Terzioğlu “Ben sevmekten, sevilmekten besleniyorum. Eskiden seni seviyorum diyemezdim. Büyüsü bozulur derdim. Sonradan anladım sevgi içinde büyüttüğün ama dışarı vurup paylaşınca olgunlaştırdığın bir duyguymuş” dedi.
'Sette çıplak ve özgürüm'
Poyraz Karayel dizisi ile oyunculukta ivmesini yükselten Burçin Terzioğlu, InStyle dergisinin yeni sayısında özel hayatı ile ilgili açıklamalarda bulundu.
Poyraz Karayel’de canlandırdığınız Ayşegül’den farklı olarak, siz duygularınızı nasıl ifade etmeyi seçen birisiniz?
Herkesin sevgisini dışa vurum şekli tabii ki farklılık gösterir. Ben sevmekten, sevilmekten besleniyorum. Beslendiğim kadar akıtıyorum içimdeki aşkı dışıma. Sevginin bir alışveriş olduğunu düşünüyorum. Bazen bakarak, bazen susarak, bazen de sarılıp hissederek sağlıyorum o akışı. Aşkın ve sevginin birçok şeye duyulacağını biliyorum. Doğaya, evime, arkadaşlarıma, aileme, köpeğime, çiçeğime, kitaplarıma, plaklarıma, işime, sevgilime… Seni seviyorum cümlesini içerdiği anlamın hakkını vere vere söyleyebiliyorsak, gün içinde defalarca söylemeliyiz bence. Önceden bunun çok dillenmemesi gerektiğine inanırdım. Büyüsü bozulur derdim. Sonradan anladım sevgi içinde büyüttüğün ama dışarı vurup paylaşınca olgunlaştırdığın bir duyguymuş. Çevremde sevebileceğim o kadar çok şey olduğu için mutluyum. Onlar çoğaldıkça kalbim genişliyor.
- Zamanınızın çoğu setlerde geçiyor. Nasıl bir ekipsiniz?
Salonumdan daha çok karavanda duruyorum. Ben sete girdiğim an tüm maskelerinden arınmış, tamamen çıplak, samimi ve özgür olmak taraftarıyım. Çünkü kamera arkasındaki enerjin kamera önüne de yansıyor. Daha doğrusu bende öyle oluyor. Her setimde olduğu gibi Poyraz Karayel de çok huzurlu ve samimi. Dost meclisinde sahneyle ilgili beyin fırtınası yapıyor, yorgunluğumuzu şarkılar, sohbetler eşliğinde atıyoruz. Böyle bir ekiple çalıştığım için kendimi şanslı hissediyorum.
‘GASTRONOMİ EĞİTİMİ İLE HER ŞEYİ YİYORUM’

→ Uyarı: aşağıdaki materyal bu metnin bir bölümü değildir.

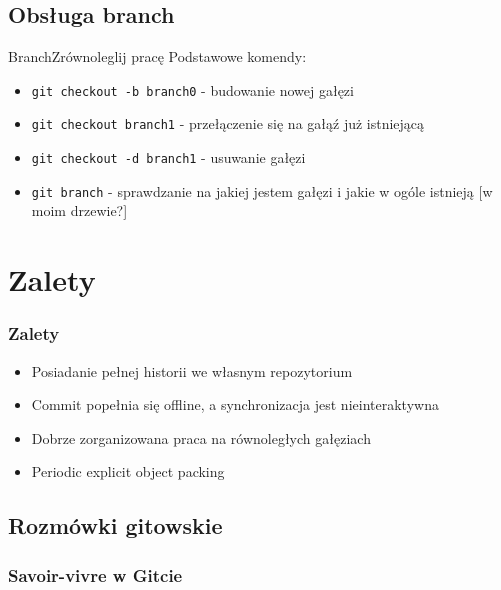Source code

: \documentclass{beamer}
\begin{document}
\subsection{Obsługa branch}
\begin{frame}{Branch}{Zrównoleglij pracę}
 Podstawowe komendy:
 \begin{itemize}
  \item \texttt{git checkout -b branch0} - budowanie nowej gałęzi
  \item \texttt{git checkout  branch1} - przełączenie się na gałąź już istniejącą
  \item \texttt{git checkout -d branch1} - usuwanie gałęzi
  \item \texttt{git branch} - sprawdzanie na jakiej jestem gałęzi i jakie w ogóle istnieją [w moim drzewie?]
 \end{itemize}

\end{frame}

\section{Zalety}

\begin{frame}
\frametitle{Zalety}
\begin{itemize}
 \item Posiadanie pełnej historii we własnym repozytorium
 \item Commit popełnia się offline, a synchronizacja jest nieinteraktywna
 \item Dobrze zorganizowana praca na równoległych gałęziach
 \item Periodic explicit object packing
\end{itemize}
 
\end{frame}

\subsection{Rozmówki gitowskie}
\begin{frame}
 \frametitle{Savoir-vivre w Gitcie}
\end{frame}
\end{document}
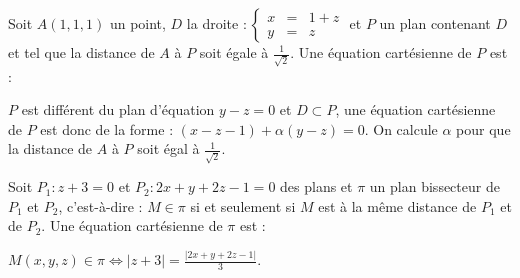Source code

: \begin{question} 

Soit  $A(1,1,1)$ un point,  $D$ la droite  $ : \left\{\begin{array}{ccl}x&=&1+z\\y&=&z \end{array}\right.$ et $P$ un plan contenant $D$ et tel que la distance de $A$ à $P$ soit égale à   $\frac{1}{\sqrt 2}$. Une équation cartésienne de $P$ est :
\begin{answers}

     
 
    
   
   
\end{answers}
\begin{explanations}
$P$ est différent du plan d'équation  $y-z=0$ et $D \subset P$, une équation cartésienne de $P$ est donc de la forme : $(x-z-1)+ \alpha (y-z)=0$. On calcule $\alpha$ pour que la distance de $A$ à $P$ soit égal à $\frac{1}{\sqrt 2}$.
\end{explanations}

\end{question}


\begin{question} 

Soit  $P_1 : z+3=0$ et $P_2 : 2x+y+2z-1=0$ des plans et $\pi$  un plan bissecteur de $P_1$ et $P_2$, c'est-à-dire :   $M \in \pi$  si et seulement si $M$ est  à la même distance de $P_1$ et de  $P_2$. Une équation cartésienne de $\pi$ est : 
\begin{answers}

     
       
       
         
\end{answers}
\begin{explanations}
$M(x,y,z) \in \pi \Leftrightarrow |z+3|=\frac{|2x+y+2z-1|}{3}$.
\end{explanations}

\end{question}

- Çocukken başladınız oyunculuğa, nasıl gelişti?
Çok bilinçli seçimler yapamayacak yaşlardaydım ilk girdiğimde bu ortama. Ailem bu meslekte olduğu için beni de götürmüşler dört yaşındayken bir sete. Okuma yazma bilmiyordum, replikleri ezberliyordum. Ne zaman bilincimin oturduğu, yaptığım şeylerin anlamını kavradığım yaşlara geldim, o zaman altında yatan hazzı almaya başladım. Aşık oldum oyunculuğa. Artık tüm benliğimle keyfini çıkarıyorum bu mesleğin.
- Motivasyonunuz nedir?
Motivasyonum için bir gülücük, bir teşekkürler ya da derin bir bakış yetiyor çoğu zaman. Güneşin doğuşuna, ayın çıkışına, çiçeğin açışına, beynin işleyişine hayranlık duyuyorum.

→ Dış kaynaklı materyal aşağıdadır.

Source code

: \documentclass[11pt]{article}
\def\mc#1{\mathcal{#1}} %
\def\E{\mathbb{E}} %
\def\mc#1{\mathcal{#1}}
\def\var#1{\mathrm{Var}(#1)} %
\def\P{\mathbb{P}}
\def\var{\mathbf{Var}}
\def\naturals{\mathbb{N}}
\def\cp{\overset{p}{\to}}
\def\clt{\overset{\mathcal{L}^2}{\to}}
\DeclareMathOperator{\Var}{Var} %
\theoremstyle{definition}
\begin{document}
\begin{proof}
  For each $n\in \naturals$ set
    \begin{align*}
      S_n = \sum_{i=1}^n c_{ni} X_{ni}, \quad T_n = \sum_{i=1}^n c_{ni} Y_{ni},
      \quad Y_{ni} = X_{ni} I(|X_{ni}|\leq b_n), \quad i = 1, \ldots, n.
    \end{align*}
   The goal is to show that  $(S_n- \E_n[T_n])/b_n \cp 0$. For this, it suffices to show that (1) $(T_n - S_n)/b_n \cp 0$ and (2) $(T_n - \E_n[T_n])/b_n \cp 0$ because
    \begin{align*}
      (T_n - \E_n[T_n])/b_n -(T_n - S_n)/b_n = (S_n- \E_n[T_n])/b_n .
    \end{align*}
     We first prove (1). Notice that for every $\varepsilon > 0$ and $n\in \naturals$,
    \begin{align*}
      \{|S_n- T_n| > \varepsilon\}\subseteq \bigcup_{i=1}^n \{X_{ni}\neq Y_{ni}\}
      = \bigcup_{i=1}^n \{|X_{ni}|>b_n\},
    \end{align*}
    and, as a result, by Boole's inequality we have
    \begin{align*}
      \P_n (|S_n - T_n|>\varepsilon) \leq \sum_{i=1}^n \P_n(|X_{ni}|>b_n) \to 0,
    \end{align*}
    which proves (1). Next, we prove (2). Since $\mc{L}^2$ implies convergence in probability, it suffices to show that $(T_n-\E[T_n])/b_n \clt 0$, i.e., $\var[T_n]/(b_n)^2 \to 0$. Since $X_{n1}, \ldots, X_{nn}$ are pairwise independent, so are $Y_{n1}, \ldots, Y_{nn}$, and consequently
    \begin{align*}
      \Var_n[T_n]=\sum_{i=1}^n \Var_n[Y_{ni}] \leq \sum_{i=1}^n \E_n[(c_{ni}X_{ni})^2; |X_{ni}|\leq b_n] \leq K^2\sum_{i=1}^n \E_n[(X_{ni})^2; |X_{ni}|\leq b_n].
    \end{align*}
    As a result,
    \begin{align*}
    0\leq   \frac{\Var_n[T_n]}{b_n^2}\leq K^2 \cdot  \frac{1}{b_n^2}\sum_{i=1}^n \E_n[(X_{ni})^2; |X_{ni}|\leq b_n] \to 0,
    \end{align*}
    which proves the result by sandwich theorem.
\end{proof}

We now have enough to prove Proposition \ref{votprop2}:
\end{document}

- Boş vakitlerinizde ne yapıyorsunuz?
Seyahat etmeyi seviyorum. Farklı tatlar keşfediyoru. Lezzet hayatımda zirve yapmış durumda. Gurme tatiller yaratıyorum.
- Hangi yemeğe asla karşı koyamazsınız?
Gastronomi eğitimi alırken her şeyin tadını bileceksiniz, severek yemek zorunda değilsiniz demişti şefimiz. Ben ciğerin tadını hatırlamıyordum ve görmeye bile tahammül edemezdim. Sonra onu da yedim ve artık yemem dediğim hiçbir şey yok. Deniz mahsullerini çok severim.